Show all lines of the listing that hold the word "Butterfly".
____ RECORDS SHOWN
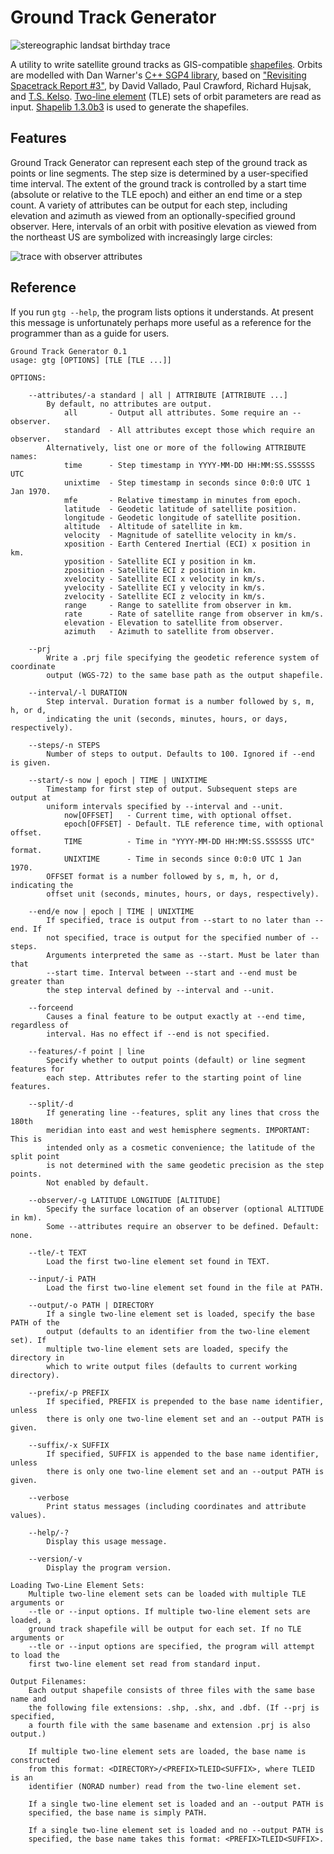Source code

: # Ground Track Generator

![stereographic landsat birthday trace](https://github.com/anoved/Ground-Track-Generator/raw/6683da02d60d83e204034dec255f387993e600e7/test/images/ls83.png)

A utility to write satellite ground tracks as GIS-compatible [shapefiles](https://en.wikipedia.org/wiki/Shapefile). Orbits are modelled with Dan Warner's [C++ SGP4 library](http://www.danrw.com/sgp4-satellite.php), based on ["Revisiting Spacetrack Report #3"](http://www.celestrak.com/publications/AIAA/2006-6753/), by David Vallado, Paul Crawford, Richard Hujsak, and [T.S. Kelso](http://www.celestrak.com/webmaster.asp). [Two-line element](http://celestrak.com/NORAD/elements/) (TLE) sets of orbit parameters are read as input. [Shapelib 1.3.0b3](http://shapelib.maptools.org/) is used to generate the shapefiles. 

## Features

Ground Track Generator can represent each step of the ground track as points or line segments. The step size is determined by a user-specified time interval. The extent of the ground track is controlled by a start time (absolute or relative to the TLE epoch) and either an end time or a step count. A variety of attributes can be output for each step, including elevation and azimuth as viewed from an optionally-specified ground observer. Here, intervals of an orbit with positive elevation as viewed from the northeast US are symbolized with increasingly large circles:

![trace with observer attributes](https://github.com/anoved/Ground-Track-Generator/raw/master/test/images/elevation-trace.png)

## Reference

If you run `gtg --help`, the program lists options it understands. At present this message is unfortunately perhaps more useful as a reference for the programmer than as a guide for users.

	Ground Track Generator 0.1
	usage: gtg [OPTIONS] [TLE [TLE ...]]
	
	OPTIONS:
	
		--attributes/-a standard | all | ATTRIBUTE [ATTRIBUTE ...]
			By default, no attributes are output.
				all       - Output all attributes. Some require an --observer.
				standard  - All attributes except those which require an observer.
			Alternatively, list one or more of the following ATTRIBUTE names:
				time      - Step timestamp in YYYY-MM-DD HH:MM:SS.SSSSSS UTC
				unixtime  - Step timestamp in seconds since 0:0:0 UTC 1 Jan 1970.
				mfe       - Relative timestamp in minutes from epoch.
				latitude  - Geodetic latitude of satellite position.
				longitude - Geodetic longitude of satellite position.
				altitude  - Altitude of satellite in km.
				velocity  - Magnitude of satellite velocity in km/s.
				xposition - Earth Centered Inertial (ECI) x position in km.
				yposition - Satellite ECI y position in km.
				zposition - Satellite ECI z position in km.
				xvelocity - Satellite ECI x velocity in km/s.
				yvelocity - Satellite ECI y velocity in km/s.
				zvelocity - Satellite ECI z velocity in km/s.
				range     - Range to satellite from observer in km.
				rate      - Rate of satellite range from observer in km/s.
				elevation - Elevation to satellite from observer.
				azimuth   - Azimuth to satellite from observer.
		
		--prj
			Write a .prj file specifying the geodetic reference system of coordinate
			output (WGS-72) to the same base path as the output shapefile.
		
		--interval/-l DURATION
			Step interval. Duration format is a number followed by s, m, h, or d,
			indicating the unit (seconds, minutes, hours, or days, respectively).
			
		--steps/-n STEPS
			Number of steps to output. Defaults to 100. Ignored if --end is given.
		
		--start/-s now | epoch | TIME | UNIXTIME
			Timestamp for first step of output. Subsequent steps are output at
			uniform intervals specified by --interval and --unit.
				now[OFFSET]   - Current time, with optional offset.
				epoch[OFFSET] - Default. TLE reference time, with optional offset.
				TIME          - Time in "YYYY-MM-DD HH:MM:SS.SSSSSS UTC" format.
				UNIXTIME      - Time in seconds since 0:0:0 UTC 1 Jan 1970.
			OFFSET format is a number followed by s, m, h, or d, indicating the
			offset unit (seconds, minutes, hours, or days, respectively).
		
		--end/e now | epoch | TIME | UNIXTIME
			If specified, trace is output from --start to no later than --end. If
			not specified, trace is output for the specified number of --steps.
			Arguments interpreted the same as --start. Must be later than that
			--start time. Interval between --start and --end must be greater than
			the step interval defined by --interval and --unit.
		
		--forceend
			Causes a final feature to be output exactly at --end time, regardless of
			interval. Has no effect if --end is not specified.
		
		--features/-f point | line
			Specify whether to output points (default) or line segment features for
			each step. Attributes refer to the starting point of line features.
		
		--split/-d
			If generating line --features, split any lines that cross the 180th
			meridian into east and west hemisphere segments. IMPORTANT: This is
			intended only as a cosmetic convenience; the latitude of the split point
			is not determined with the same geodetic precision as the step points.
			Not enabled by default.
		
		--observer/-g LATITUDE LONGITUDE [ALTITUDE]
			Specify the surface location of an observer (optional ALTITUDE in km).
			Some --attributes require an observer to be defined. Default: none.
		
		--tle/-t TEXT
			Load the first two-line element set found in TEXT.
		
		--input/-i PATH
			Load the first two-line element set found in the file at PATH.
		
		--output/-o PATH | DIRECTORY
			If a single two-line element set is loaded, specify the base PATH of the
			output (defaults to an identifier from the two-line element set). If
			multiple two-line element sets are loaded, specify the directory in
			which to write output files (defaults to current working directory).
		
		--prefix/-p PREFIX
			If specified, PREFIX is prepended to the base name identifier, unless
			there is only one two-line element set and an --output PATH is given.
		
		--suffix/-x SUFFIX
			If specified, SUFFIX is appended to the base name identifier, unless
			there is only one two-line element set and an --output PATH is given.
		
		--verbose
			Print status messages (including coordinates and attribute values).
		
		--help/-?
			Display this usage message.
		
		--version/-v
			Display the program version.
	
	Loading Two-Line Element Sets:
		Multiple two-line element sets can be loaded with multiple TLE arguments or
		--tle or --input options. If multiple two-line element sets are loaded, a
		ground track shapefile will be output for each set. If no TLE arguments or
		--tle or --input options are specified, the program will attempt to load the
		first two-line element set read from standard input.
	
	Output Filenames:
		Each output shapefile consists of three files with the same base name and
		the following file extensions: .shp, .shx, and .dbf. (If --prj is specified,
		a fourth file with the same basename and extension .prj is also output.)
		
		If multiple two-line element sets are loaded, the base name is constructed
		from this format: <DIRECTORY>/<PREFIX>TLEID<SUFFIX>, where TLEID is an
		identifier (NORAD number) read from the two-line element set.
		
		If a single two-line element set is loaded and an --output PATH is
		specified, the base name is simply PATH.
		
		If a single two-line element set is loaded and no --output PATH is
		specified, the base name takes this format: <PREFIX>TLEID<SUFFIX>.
________
____ RECORDS SHOWN
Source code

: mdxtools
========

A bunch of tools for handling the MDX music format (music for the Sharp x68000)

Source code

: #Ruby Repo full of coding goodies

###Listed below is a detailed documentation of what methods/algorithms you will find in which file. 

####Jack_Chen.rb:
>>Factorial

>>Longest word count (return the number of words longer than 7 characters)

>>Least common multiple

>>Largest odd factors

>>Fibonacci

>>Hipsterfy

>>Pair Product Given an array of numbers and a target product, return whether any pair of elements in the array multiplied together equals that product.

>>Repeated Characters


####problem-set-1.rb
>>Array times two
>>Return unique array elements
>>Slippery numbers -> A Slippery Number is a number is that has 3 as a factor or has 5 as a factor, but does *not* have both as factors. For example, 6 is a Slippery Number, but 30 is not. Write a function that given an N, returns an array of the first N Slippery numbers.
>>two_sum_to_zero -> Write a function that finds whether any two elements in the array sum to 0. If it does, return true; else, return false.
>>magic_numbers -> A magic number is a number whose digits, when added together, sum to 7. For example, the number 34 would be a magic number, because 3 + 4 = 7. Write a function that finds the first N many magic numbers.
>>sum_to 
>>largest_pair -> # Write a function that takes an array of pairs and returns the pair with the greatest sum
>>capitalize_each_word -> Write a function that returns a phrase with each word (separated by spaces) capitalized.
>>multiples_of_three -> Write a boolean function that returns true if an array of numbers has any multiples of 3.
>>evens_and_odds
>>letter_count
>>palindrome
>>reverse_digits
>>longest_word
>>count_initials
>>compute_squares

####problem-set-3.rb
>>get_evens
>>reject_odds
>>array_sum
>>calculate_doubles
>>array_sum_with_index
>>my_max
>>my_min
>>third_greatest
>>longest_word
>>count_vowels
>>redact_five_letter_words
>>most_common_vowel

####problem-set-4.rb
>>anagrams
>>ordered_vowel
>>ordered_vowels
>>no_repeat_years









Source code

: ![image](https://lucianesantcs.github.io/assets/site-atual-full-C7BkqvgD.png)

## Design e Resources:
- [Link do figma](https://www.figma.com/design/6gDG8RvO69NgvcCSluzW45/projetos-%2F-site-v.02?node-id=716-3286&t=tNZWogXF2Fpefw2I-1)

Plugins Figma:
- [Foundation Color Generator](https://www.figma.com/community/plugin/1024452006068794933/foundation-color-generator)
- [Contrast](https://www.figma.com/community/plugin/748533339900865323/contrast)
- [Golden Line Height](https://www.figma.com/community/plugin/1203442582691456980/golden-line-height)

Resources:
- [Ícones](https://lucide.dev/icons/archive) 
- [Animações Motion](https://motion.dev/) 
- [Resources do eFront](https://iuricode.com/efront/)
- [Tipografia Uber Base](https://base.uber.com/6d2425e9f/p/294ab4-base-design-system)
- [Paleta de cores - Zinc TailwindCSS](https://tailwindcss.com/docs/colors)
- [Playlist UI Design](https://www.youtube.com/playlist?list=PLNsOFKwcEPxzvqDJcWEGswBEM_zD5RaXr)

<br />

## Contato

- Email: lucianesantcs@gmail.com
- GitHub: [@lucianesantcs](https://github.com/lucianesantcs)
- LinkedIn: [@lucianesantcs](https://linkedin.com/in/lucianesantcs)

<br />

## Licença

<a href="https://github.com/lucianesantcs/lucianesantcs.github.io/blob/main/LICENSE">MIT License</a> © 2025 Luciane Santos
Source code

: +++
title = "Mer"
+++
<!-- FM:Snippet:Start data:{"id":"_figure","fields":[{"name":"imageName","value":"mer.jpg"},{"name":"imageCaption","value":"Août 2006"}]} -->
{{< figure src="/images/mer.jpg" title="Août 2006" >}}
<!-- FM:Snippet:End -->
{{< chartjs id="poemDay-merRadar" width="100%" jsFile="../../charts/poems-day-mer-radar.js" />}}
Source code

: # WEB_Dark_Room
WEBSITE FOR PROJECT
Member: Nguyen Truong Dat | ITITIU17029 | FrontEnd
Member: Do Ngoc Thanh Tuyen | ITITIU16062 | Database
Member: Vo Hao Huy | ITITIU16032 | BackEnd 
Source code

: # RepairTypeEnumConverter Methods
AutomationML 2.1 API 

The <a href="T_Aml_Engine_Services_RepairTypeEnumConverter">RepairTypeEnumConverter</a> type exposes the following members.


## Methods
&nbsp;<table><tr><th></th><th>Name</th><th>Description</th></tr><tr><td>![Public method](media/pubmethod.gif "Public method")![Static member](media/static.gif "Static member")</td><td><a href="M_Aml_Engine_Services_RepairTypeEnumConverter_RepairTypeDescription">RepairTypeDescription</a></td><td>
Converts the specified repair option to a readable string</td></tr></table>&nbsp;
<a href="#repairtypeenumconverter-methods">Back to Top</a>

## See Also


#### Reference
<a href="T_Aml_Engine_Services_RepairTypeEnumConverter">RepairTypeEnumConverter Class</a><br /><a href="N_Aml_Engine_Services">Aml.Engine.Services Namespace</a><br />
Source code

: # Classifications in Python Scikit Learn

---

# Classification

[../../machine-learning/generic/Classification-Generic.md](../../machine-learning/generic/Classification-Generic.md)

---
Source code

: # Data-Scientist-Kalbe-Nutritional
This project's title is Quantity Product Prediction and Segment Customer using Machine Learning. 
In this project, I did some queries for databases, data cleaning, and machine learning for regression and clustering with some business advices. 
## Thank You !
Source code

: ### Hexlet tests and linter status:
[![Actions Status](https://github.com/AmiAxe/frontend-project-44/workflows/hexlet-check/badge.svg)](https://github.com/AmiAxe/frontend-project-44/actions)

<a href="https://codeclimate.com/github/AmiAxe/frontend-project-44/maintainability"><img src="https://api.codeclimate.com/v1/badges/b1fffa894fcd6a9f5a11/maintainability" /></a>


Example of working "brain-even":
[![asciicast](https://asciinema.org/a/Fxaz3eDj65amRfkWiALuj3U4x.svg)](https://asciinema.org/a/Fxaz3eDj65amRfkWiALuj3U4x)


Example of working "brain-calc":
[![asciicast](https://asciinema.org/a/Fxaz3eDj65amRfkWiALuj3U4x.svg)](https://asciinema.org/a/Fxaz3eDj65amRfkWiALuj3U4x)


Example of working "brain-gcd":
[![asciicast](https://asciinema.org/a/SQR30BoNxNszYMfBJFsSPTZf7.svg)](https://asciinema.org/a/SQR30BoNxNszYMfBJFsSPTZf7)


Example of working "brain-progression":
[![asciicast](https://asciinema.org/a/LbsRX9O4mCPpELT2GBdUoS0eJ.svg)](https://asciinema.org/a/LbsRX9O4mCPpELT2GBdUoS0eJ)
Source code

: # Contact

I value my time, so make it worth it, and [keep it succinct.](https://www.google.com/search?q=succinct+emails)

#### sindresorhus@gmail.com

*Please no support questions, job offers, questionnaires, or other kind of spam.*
________
____ RECORDS SHOWN
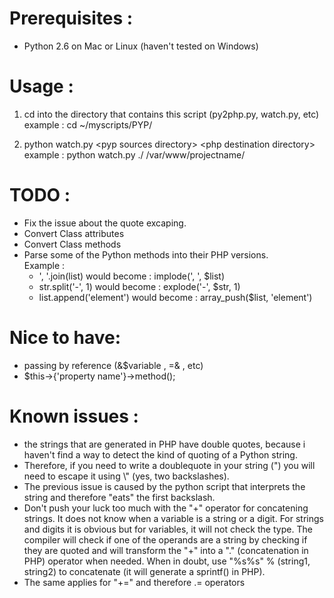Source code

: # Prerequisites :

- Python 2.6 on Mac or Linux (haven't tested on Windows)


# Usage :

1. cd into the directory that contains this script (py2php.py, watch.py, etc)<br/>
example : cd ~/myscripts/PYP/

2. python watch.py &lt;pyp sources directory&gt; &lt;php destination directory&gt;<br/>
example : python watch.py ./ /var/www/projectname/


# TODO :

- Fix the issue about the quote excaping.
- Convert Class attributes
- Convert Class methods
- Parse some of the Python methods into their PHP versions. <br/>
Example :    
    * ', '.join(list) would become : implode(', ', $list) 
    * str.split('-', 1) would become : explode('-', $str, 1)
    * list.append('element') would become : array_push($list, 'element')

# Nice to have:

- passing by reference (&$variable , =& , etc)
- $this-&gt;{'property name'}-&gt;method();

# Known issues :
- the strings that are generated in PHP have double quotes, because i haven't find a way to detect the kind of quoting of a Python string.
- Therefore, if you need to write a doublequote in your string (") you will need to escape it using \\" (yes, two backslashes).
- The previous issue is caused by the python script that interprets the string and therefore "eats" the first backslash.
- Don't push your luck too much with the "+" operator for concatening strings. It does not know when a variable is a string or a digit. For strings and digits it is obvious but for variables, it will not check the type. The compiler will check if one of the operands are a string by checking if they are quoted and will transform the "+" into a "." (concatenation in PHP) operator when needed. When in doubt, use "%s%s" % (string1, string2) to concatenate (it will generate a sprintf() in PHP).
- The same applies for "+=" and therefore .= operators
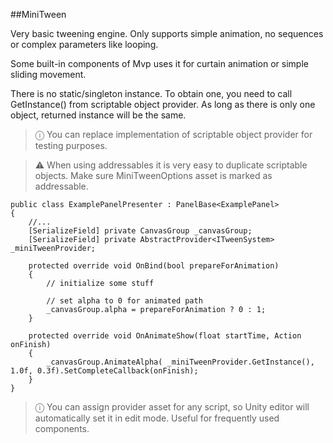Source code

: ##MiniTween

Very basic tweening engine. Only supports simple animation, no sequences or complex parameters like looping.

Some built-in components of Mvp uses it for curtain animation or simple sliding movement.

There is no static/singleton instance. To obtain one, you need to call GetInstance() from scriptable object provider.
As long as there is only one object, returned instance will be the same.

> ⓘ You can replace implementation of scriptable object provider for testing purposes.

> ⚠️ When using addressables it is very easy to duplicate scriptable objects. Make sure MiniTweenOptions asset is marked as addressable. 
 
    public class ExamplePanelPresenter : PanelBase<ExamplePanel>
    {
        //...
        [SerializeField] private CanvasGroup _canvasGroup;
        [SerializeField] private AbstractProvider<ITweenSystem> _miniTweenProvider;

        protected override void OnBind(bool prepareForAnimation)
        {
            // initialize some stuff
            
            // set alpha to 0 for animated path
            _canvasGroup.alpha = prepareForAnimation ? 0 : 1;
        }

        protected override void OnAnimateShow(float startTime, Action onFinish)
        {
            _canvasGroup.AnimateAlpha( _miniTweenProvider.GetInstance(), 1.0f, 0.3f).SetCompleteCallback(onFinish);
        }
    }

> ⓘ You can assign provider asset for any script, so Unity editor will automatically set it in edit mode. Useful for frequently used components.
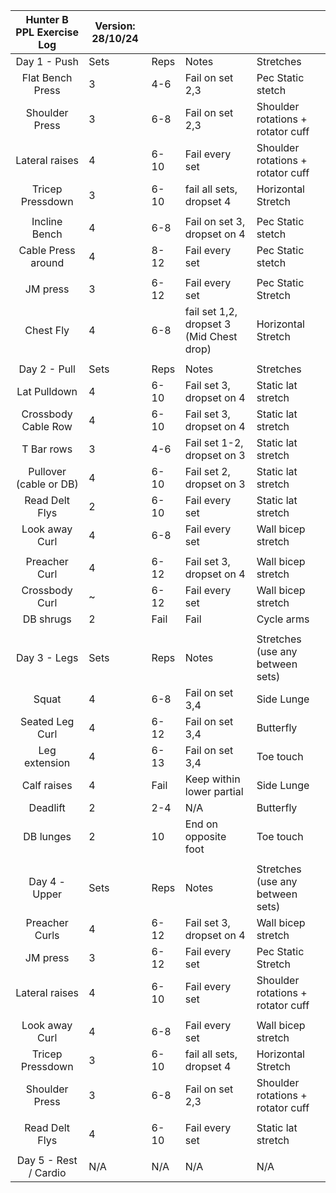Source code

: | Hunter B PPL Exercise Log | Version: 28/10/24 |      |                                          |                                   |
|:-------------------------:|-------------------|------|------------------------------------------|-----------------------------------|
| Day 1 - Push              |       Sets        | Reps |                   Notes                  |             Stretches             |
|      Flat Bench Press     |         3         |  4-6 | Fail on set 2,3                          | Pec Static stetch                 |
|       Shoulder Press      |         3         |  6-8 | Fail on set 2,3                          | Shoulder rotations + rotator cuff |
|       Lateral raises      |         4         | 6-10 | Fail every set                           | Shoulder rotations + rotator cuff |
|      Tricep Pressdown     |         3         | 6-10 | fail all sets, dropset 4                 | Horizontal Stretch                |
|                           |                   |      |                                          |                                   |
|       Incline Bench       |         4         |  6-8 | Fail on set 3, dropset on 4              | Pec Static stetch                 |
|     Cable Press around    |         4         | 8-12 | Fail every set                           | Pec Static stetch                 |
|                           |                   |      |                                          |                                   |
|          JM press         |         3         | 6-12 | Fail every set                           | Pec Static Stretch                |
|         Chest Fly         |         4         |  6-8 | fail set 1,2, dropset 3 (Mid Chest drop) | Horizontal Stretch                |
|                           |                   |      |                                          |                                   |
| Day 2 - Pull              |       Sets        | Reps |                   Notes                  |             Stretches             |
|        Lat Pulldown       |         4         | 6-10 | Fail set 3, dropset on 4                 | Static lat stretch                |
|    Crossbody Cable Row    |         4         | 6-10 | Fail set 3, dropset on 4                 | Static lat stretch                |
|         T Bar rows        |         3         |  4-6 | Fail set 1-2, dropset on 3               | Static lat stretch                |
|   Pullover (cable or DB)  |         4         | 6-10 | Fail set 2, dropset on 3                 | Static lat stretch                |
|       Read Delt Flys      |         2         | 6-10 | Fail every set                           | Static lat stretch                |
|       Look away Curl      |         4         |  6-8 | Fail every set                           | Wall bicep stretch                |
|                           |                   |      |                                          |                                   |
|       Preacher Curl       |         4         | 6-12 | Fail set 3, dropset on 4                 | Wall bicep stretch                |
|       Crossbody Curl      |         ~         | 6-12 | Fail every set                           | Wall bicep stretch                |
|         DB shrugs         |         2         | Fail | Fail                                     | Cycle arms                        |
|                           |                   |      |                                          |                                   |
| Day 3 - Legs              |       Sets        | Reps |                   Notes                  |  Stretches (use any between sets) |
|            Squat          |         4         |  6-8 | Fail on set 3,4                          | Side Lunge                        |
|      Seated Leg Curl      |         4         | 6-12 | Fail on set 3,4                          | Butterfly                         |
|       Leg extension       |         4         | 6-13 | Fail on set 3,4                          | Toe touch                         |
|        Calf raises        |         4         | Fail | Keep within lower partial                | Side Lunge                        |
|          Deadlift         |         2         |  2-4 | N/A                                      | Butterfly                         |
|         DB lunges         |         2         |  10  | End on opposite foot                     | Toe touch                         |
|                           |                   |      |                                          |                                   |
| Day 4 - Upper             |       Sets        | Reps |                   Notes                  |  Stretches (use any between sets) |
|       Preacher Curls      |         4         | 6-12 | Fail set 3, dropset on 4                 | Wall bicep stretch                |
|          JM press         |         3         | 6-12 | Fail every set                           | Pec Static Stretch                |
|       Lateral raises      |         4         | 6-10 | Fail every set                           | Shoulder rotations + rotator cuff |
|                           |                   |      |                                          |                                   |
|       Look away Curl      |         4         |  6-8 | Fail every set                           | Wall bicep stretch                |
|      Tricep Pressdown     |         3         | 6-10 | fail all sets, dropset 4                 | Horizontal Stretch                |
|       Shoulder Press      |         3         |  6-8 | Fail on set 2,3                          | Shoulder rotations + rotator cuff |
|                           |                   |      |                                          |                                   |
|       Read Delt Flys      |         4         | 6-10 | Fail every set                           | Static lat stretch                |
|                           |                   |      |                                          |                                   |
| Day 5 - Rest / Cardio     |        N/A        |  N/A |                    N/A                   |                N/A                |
________
**SOLVED EXERCISE**
|      Seated Leg Curl      |         4         | 6-12 | Fail on set 3,4                          | Butterfly                         |
|          Deadlift         |         2         |  2-4 | N/A                                      | Butterfly                         |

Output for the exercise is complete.